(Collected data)

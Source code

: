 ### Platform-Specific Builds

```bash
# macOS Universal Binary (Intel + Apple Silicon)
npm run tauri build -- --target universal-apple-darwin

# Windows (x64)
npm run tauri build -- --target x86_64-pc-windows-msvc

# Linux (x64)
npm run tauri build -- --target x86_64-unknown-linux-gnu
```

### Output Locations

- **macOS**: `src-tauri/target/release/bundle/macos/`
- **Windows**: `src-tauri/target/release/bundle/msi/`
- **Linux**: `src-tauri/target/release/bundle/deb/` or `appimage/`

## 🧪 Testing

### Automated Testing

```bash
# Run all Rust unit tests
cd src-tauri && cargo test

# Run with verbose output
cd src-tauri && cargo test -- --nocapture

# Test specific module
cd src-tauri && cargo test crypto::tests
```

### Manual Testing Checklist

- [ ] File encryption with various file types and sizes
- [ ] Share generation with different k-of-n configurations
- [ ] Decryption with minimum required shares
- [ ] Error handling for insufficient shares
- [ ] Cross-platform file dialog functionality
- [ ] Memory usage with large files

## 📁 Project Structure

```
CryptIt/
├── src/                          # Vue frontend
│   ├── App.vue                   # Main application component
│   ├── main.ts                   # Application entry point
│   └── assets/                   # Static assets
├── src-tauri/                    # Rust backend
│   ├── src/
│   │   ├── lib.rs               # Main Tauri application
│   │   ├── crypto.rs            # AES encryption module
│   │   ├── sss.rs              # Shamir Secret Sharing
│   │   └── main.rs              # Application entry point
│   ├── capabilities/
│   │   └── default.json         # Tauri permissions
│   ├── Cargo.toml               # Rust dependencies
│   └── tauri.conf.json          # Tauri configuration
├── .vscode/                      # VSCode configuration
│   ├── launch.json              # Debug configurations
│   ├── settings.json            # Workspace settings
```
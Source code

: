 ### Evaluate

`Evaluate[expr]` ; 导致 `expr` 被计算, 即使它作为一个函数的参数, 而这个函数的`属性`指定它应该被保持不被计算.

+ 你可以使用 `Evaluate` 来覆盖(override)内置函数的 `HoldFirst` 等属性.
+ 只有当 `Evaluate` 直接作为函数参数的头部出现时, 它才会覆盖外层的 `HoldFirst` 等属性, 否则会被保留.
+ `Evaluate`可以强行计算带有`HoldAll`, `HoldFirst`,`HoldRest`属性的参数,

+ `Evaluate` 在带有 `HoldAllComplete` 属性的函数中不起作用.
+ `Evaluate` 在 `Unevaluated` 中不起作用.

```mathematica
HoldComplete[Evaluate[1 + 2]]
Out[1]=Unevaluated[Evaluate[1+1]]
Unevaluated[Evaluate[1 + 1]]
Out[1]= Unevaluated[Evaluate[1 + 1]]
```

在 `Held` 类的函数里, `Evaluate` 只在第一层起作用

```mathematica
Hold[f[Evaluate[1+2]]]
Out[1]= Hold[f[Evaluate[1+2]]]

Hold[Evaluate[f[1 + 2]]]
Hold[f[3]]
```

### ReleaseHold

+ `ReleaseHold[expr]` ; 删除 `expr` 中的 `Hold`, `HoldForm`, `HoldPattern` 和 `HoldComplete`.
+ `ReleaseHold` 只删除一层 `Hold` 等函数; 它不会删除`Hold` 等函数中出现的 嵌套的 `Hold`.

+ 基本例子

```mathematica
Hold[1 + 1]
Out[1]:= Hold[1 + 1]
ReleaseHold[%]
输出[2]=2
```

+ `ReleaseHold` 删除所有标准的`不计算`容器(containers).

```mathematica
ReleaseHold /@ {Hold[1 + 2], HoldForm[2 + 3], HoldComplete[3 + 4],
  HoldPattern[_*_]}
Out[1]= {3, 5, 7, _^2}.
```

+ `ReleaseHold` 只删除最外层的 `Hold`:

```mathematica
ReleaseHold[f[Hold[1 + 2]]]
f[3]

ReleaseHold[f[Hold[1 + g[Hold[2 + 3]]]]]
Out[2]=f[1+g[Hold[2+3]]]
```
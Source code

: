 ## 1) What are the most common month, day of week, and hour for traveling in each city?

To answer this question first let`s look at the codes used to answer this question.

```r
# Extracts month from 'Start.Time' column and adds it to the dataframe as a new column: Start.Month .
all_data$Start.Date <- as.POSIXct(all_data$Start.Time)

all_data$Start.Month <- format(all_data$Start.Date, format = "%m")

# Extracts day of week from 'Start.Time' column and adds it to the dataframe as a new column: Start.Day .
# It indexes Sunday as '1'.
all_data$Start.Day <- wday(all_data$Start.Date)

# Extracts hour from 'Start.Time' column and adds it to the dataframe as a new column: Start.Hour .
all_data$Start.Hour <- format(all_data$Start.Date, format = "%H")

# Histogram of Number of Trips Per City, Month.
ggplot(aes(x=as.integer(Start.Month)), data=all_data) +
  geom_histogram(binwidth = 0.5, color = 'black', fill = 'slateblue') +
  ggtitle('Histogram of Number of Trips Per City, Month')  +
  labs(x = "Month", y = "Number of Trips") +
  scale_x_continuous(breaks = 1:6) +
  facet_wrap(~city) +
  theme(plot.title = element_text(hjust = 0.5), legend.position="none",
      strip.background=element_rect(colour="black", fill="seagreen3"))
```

_Assigned task_. Every line in the data above that contains the word "macOS" counts; report how many there are and nothing more.

_Expected answer_. 2